The McCanns do not believe Madeleine is alive, and they are consistent in their language of processing and in the negation of parental instinct.
The analysis indicates the death was likely unintentional as a result of acute negligence due to selfishness and overconfidence in sedating Madeleine. The language indicates that this sedation went wrong whereas other uses were fine, and that Kate McCann gives an embedded confession on this negligence and upon their hiding of Madeleine's remains.
Ten years has, however, impacted them as expected when one maintains deception.
They show the difference between passivity ("the car would not start") and passive voice: an element in speech going beyond a single reference, but including depersonalization and distancing language while referring to something (kidnapping) they could not assert directly.
Passivity (and the larger passive voice) is used to conceal responsibility and/or identity. Deceptive people will use the language of passive voice including others' assertions, to avoid a direct assertion that they know is a lie.

The McCanns give us a good teaching example of this.
Let's say I was negligent and cannot find missing money at the bank, so I allow the idea that the bank was robbed to be floated. I know the bank was not robbed, but I also know I am responsible for the missing money. Instead of saying, "my bank was robbed", which I know is a lie and will cause internal stress (as I can be seen as a liar if proven otherwise) I refer to the "when the bank was robbed" and "police are investigating the bank robbery."

It is a signal of both deception and intelligence, as intellect and experience in deception are evident.
This has an impact on the UK public.
Their contempt for the public at large has increased with the success of avoiding prosecution. This is why he uses the inflammatory "it looks like" she has not been successfully found.

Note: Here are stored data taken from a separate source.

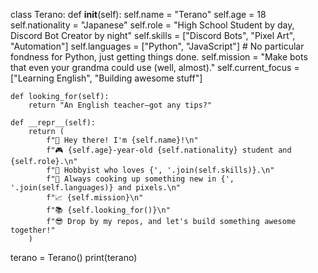 class Terano:
    def __init__(self):
        self.name = "Terano"
        self.age = 18
        self.nationality = "Japanese"
        self.role = "High School Student by day, Discord Bot Creator by night"
        self.skills = ["Discord Bots", "Pixel Art", "Automation"]
        self.languages = ["Python", "JavaScript"]  # No particular fondness for Python, just getting things done.
        self.mission = "Make bots that even your grandma could use (well, almost)."
        self.current_focus = ["Learning English", "Building awesome stuff"]

    def looking_for(self):
        return "An English teacher—got any tips?"

    def __repr__(self):
        return (
            f"👋 Hey there! I'm {self.name}!\n"
            f"🎮 {self.age}-year-old {self.nationality} student and {self.role}.\n"
            f"🔧 Hobbyist who loves {', '.join(self.skills)}.\n"
            f"🚀 Always cooking up something new in {', '.join(self.languages)} and pixels.\n"
            f"📈 {self.mission}\n"
            f"📚 {self.looking_for()}\n"
            f"😎 Drop by my repos, and let's build something awesome together!"
        )

terano = Terano()
print(terano)
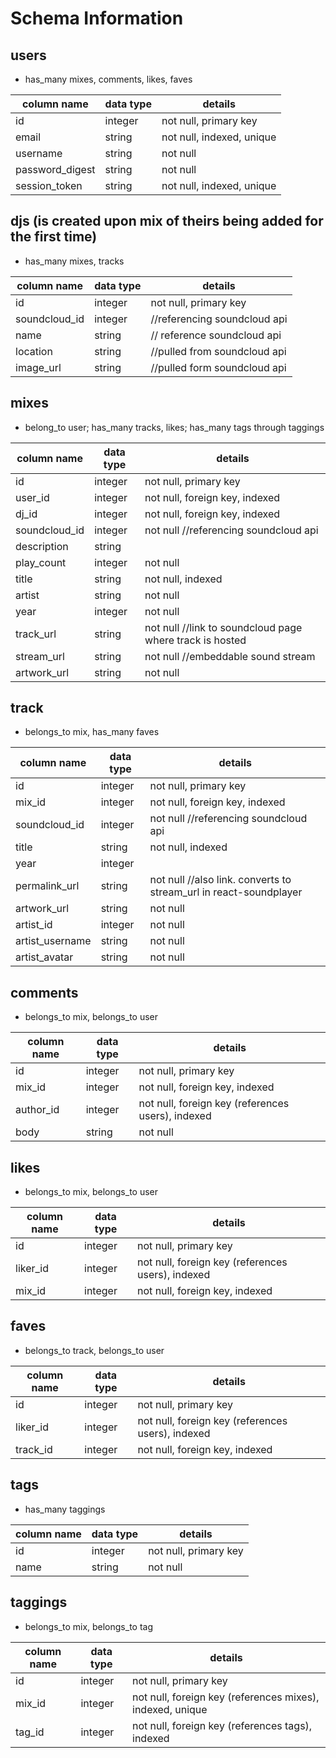# Schema Information

## users
* has_many mixes, comments, likes, faves

column name     | data type | details
----------------|-----------|-----------------------
id              | integer   | not null, primary key
email           | string    | not null, indexed, unique
username        | string    | not null
password_digest | string    | not null
session_token   | string    | not null, indexed, unique


## djs (is created upon mix of theirs being added for the first time)
* has_many mixes, tracks

column name     | data type | details
----------------|-----------|-----------------------
id              | integer   | not null, primary key
soundcloud_id   | integer   | //referencing soundcloud api
name            | string    | // reference soundcloud api
location        | string    | //pulled from soundcloud api
image_url       | string    | //pulled form soundcloud api



## mixes
* belong_to user; has_many tracks, likes; has_many tags through taggings

column name     | data type | details
----------------|-----------|-----------------------
id              | integer   | not null, primary key
user_id					| integer   | not null, foreign key, indexed
dj_id           | integer   | not null, foreign key, indexed
soundcloud_id   | integer   | not null //referencing soundcloud api
description     | string    |
play_count      | integer   | not null
title           | string    | not null, indexed
artist          | string    | not null
year            | integer   | not null
track_url       | string    | not null //link to soundcloud page where track is hosted
stream_url      | string    | not null //embeddable sound stream
artwork_url     | string    | not null


## track
* belongs_to mix, has_many faves


column name     | data type | details
----------------|-----------|-----------------------
id              | integer   | not null, primary key
mix_id          | integer   | not null, foreign key, indexed
soundcloud_id   | integer   | not null //referencing soundcloud api
title           | string    | not null, indexed
year            | integer   |
permalink_url   | string    | not null  //also link. converts to stream_url in react-soundplayer
artwork_url     | string    | not null
artist_id       | integer   | not null
artist_username | string    | not null
artist_avatar   | string    | not null





## comments
* belongs_to mix, belongs_to user

column name     | data type | details
----------------|-----------|-----------------------
id              | integer   | not null, primary key
mix_id          | integer   | not null, foreign key, indexed
author_id       | integer   | not null, foreign key (references users), indexed
body	          | string    | not null

## likes
* belongs_to mix, belongs_to user

column name     | data type | details
----------------|-----------|-----------------------
id              | integer   | not null, primary key
liker_id        | integer   | not null, foreign key (references users), indexed
mix_id          | integer   | not null, foreign key, indexed

## faves
* belongs_to track, belongs_to user

column name     | data type | details
----------------|-----------|-----------------------
id              | integer   | not null, primary key
liker_id        | integer   | not null, foreign key (references users), indexed
track_id        | integer   | not null, foreign key, indexed

## tags
* has_many taggings

column name | data type | details
------------|-----------|-----------------------
id          | integer   | not null, primary key
name        | string    | not null

## taggings
* belongs_to mix, belongs_to tag

column name | data type | details
------------|-----------|-----------------------
id          | integer   | not null, primary key
mix_id      | integer   | not null, foreign key (references mixes), indexed, unique
tag_id      | integer   | not null, foreign key (references tags), indexed
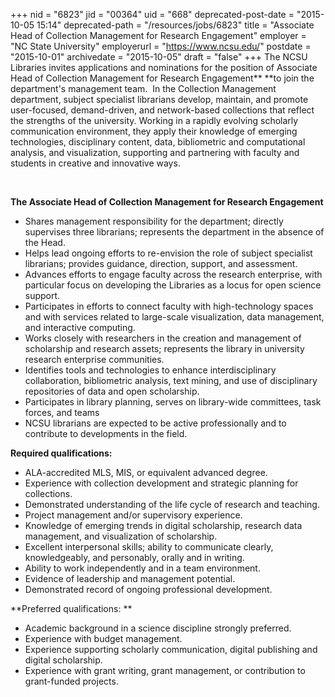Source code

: +++
nid = "6823"
jid = "00364"
uid = "668"
deprecated-post-date = "2015-10-05 15:14"
deprecated-path = "/resources/jobs/6823"
title = "Associate Head of Collection Management for Research Engagement"
employer = "NC State University"
employerurl = "https://www.ncsu.edu/"
postdate = "2015-10-01"
archivedate = "2015-10-05"
draft = "false"
+++
The NCSU Libraries invites applications and nominations for the position
of Associate Head of Collection Management for Research
Engagement** **to join the department's management team.  In the
Collection Management department, subject specialist librarians develop,
maintain, and promote user-focused, demand-driven, and network-based
collections that reflect the strengths of the university. Working in a
rapidly evolving scholarly communication environment, they apply their
knowledge of emerging technologies, disciplinary content, data,
bibliometric and computational analysis, and visualization, supporting
and partnering with faculty and students in creative and innovative
ways.

 

**The Associate Head of Collection Management for Research Engagement**

-   Shares management responsibility for the department; directly
    supervises three librarians; represents the department in the
    absence of the Head.
-   Helps lead ongoing efforts to re-envision the role of subject
    specialist librarians; provides guidance, direction, support, and
    assessment.
-   Advances efforts to engage faculty across the research enterprise,
    with particular focus on developing the Libraries as a locus for
    open science support.
-   Participates in efforts to connect faculty with high-technology
    spaces and with services related to large-scale visualization, data
    management, and interactive computing.
-   Works closely with researchers in the creation and management of
    scholarship and research assets; represents the library in
    university research enterprise communities.
-   Identifies tools and technologies to enhance interdisciplinary
    collaboration, bibliometric analysis, text mining, and use of
    disciplinary repositories of data and open scholarship.
-   Participates in library planning, serves on library-wide committees,
    task forces, and teams
-   NCSU librarians are expected to be active professionally and to
    contribute to developments in the field.


  
**Required qualifications:**

-   ALA-accredited MLS, MIS, or equivalent advanced degree.
-   Experience with collection development and strategic planning for
    collections.
-   Demonstrated understanding of the life cycle of research and
    teaching.
-   Project management and/or supervisory experience.
-   Knowledge of emerging trends in digital scholarship, research data
    management, and visualization of scholarship.
-   Excellent interpersonal skills; ability to communicate clearly,
    knowledgeably, and personably, orally and in writing.
-   Ability to work independently and in a team environment.
-   Evidence of leadership and management potential.
-   Demonstrated record of ongoing professional development.

**Preferred qualifications: ** 

-   Academic background in a science discipline strongly preferred.
-   Experience with budget management.
-   Experience supporting scholarly communication, digital publishing
    and digital scholarship.
-   Experience with grant writing, grant management, or contribution to
    grant-funded projects.
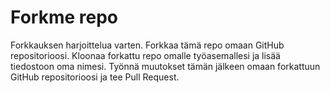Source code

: # Forkme repo
Forkkauksen harjoittelua varten. Forkkaa tämä repo omaan GitHub repositorioosi. Kloonaa forkattu repo omalle työasemallesi ja lisää tiedostoon oma nimesi. Työnnä muutokset tämän jälkeen omaan forkattuun GitHub repositorioosi ja tee Pull Request.

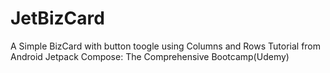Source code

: # JetBizCard
A Simple BizCard with button toogle using Columns and Rows
Tutorial from Android Jetpack Compose: The Comprehensive Bootcamp(Udemy)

This enters the language due to the weakness of inconsistency and finding Madeleine would have personal consequences for them that could include prison and a very hostile public.
We can expect this to continue unless evidence emerges from Portugal of which acceptance on the part of British authorities (political leaders) is contingent.

If you listen to their words believing that Madeleine was kidnapped and alive, you see a consistent incongruence of language, as if the McCanns are sociopathic with no concern for their child.
This is not so.

If you listen to their words believing that Madeleine was a victim of neglect where she was sedated, awoke, had an accident (unintended death) and the parents panicked and concealed the remains, the language makes sense.
In fact, with this premise, go through interview after interview and the "awkward" (incongruence) of language disappears.

This is a basic technique of deception detection.
Lance Armstrong and Marion Jones both used the "no evidence" diversion in their defenses rather than deny. See analysis and videos of both as they make excellent teaching samples.